Now if you were to modify the pointer
while(x >= 0)
{
*gpuPointer = color;
gpuPointer++;
color = color + 2;
x--;
}
then you get the store you were looking for
00000000 <fun>:
0: e92d4010 push {r4, lr}
4: ebfffffe bl 0 <GetGPU_Pointer>
8: e59f403c ldr r4, [pc, #60] ; 4c <fun+0x4c>
c: e1a02000 mov r2, r0
10: e3a0c010 mov ip, #16
14: e2820a01 add r0, r2, #4096 ; 0x1000
18: e2801004 add r1, r0, #4
1c: e1a0300c mov r3, ip
20: e4823004 str r3, [r2], #4
24: e1520001 cmp r2, r1
28: e2833002 add r3, r3, #2
2c: 1afffffb bne 20 <fun+0x20>
30: e28ccb02 add ip, ip, #2048 ; 0x800
34: e28cc003 add ip, ip, #3
38: e15c0004 cmp ip, r4
3c: e2802004 add r2, r0, #4
40: 1afffff3 bne 14 <fun+0x14>
44: e8bd4010 pop {r4, lr}
48: e12fff1e bx lr
4c: 00181113 andseq r1, r8, r3, lsl r1
or if you make it volatile (and then dont have to modify it)

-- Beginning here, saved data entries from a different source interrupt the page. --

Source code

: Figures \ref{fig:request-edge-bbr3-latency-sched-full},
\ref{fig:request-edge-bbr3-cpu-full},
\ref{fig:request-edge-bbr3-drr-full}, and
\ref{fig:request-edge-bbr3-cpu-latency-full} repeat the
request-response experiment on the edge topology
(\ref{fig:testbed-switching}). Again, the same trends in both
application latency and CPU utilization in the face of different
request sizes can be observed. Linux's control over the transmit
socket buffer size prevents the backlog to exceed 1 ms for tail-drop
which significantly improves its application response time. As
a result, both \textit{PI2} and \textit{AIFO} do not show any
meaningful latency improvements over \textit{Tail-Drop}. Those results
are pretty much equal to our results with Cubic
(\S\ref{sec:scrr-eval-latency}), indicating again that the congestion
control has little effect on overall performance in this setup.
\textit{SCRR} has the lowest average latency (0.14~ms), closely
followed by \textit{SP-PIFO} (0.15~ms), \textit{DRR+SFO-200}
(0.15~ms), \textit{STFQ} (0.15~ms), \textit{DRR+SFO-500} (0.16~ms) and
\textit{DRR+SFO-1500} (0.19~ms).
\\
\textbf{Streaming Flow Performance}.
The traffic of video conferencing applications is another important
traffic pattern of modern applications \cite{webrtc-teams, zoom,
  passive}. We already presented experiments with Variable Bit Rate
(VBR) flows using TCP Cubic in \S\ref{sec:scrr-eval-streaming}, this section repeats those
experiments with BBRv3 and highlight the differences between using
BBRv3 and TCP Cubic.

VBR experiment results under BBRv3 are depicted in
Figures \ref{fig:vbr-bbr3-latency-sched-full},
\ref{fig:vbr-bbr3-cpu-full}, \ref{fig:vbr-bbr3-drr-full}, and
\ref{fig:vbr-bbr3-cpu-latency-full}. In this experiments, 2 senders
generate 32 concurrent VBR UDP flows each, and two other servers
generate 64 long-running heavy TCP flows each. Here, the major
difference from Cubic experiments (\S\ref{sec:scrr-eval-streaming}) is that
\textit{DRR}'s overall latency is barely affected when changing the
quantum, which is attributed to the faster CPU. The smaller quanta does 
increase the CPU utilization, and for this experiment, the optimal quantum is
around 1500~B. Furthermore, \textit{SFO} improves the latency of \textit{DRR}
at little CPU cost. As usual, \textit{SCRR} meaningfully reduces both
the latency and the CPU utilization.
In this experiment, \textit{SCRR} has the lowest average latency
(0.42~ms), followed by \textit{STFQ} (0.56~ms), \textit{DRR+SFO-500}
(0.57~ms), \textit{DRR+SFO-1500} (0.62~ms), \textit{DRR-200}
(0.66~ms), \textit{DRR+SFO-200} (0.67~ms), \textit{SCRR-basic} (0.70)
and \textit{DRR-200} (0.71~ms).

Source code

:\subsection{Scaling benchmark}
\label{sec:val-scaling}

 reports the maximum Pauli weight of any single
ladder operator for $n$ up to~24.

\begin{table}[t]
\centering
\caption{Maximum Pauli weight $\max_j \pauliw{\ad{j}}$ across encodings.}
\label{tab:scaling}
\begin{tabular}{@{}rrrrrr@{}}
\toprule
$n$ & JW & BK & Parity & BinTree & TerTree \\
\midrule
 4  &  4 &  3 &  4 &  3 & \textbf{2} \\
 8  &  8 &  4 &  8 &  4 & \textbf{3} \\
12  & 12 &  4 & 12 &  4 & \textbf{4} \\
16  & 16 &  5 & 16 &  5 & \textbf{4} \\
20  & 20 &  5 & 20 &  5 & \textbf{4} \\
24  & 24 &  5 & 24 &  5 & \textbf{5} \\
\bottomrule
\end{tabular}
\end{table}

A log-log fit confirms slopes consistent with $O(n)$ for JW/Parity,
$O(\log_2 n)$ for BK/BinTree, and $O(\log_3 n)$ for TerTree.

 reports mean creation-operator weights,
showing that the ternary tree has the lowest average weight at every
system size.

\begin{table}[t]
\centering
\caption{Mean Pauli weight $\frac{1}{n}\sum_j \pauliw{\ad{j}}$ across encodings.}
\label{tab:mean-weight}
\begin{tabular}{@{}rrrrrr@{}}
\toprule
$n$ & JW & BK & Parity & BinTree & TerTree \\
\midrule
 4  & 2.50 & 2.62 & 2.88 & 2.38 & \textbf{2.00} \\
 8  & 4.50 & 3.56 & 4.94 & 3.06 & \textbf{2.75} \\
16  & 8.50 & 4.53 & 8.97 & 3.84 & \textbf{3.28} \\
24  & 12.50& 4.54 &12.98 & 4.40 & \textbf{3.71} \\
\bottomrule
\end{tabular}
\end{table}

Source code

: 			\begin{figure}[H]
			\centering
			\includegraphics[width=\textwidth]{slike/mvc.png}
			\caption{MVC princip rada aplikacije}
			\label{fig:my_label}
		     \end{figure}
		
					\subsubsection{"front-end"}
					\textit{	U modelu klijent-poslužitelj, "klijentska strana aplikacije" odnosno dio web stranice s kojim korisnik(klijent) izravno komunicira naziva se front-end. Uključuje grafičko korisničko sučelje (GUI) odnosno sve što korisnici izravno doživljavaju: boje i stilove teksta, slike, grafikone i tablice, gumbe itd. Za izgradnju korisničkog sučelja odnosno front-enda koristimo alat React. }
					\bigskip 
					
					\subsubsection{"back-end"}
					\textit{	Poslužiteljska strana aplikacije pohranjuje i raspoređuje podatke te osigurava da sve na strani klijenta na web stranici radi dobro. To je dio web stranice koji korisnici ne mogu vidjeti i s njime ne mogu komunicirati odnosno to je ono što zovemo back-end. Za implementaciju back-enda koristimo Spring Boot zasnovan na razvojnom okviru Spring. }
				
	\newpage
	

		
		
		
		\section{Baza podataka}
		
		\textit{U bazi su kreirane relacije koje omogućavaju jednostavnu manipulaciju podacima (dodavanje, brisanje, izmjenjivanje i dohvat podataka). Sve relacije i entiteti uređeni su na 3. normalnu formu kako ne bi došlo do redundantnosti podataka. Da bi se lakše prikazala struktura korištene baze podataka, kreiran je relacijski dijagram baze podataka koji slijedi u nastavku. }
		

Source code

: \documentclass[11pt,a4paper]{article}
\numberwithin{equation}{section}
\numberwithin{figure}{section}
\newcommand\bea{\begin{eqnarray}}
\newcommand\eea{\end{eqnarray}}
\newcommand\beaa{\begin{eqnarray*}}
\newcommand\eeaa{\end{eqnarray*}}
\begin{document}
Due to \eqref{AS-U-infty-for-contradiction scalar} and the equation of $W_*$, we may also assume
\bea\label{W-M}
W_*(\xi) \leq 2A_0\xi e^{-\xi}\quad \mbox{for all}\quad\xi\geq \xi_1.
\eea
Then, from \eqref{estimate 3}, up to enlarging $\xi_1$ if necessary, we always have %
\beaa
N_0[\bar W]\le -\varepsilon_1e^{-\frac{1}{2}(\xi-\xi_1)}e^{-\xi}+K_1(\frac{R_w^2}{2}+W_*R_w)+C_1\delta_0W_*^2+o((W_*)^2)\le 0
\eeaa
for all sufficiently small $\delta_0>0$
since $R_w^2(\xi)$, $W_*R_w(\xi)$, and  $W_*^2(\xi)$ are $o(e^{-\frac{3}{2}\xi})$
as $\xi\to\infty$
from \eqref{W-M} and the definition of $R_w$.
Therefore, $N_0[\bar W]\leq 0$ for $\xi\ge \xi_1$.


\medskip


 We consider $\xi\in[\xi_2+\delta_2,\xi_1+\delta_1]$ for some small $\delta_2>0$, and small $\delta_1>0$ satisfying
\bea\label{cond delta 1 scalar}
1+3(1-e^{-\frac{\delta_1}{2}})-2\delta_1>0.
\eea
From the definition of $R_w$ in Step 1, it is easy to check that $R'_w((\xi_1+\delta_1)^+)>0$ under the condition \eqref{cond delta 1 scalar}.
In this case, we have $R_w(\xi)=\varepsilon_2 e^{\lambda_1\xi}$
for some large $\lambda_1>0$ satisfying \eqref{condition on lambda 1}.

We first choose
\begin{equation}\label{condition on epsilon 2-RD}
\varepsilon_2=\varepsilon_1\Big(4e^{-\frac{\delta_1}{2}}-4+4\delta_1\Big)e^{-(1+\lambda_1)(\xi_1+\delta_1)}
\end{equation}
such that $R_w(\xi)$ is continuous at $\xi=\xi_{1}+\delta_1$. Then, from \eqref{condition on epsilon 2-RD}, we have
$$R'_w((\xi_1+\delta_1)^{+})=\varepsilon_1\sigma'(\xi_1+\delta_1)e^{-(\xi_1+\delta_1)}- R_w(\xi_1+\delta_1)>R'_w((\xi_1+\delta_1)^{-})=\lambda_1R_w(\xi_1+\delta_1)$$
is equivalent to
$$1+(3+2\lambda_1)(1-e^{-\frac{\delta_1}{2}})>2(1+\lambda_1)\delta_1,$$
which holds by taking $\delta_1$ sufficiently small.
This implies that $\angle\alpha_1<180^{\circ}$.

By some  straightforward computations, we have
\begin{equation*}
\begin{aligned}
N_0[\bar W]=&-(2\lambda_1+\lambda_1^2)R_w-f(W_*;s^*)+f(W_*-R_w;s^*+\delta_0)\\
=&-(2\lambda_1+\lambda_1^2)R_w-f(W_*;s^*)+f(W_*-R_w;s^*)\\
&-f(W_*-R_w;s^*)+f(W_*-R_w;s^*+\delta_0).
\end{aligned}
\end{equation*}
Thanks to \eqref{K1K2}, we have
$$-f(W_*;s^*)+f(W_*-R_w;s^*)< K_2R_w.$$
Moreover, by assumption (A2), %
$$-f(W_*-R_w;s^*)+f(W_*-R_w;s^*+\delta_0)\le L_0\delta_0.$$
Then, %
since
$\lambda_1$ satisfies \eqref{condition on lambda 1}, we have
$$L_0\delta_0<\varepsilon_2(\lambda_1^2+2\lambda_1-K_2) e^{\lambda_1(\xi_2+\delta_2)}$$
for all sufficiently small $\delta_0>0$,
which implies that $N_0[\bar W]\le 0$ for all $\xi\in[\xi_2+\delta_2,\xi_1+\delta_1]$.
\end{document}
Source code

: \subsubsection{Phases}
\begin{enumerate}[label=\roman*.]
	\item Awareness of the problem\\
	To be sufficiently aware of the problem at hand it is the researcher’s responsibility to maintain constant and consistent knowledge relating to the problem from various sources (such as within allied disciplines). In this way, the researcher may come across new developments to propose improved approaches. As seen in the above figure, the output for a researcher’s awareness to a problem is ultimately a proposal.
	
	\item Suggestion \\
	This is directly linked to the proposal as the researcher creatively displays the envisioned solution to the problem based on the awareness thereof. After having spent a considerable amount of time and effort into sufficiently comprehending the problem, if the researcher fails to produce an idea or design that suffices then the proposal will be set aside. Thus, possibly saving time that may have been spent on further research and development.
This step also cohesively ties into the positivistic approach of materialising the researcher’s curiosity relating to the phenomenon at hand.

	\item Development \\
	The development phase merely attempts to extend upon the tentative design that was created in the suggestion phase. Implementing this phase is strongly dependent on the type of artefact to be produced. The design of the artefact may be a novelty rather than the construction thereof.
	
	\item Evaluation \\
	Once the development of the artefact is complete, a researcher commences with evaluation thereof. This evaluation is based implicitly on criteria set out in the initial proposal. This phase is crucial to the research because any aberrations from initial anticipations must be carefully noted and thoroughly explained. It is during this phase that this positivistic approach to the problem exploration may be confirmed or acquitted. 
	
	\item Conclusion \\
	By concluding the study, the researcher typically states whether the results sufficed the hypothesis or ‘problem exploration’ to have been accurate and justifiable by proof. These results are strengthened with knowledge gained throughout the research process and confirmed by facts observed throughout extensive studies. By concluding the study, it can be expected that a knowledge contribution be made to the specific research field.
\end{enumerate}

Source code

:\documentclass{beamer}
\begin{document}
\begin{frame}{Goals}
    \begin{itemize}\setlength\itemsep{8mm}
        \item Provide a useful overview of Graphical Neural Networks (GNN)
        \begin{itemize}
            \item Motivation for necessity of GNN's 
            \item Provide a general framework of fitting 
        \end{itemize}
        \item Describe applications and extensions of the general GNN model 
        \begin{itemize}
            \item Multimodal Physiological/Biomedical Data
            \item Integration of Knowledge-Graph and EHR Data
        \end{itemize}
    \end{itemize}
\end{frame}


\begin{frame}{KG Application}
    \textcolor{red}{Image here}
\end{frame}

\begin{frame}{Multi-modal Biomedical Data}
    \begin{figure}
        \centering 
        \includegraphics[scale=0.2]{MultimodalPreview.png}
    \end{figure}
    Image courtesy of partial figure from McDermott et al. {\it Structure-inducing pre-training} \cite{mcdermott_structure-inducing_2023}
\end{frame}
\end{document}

volatile unsigned int * gpuPointer = GetGPU_Pointer(framebufferAddress);
then
00000000 <fun>:
0: e92d4008 push {r3, lr}
4: ebfffffe bl 0 <GetGPU_Pointer>
8: e59fc02c ldr ip, [pc, #44] ; 3c <fun+0x3c>
c: e3a03010 mov r3, #16
10: e2831b02 add r1, r3, #2048 ; 0x800
14: e2812002 add r2, r1, #2
18: e5803000 str r3, [r0]
1c: e2833002 add r3, r3, #2
20: e1530002 cmp r3, r2
24: 1afffffb bne 18 <fun+0x18>
28: e2813003 add r3, r1, #3
2c: e153000c cmp r3, ip
30: 1afffff6 bne 10 <fun+0x10>
34: e8bd4008 pop {r3, lr}
38: e12fff1e bx lr
3c: 00181113 andseq r1, r8, r3, lsl r1
then you get your store
arm-none-eabi-gcc -O2 -c a.c -o a.o
arm-none-eabi-objdump -D a.o
arm-none-eabi-gcc (GCC) 4.8.2
Copyright (C) 2013 Free Software Foundation, Inc.
This is free software; see the source for copying conditions. There is NO
warranty; not even for MERCHANTABILITY or FITNESS FOR A PARTICULAR PURPOSE.
The problem is, as written, you didnt tell the compiler to update the pointer more than the one time. So as in my first example it has no reason to even implement the loop, it can pre-compute the answer and write it one time. In order to force the compiler to implement the loop and write to the pointer more than one time, you either need to make it volatile and/or modify it, depends on what you were really needing to do.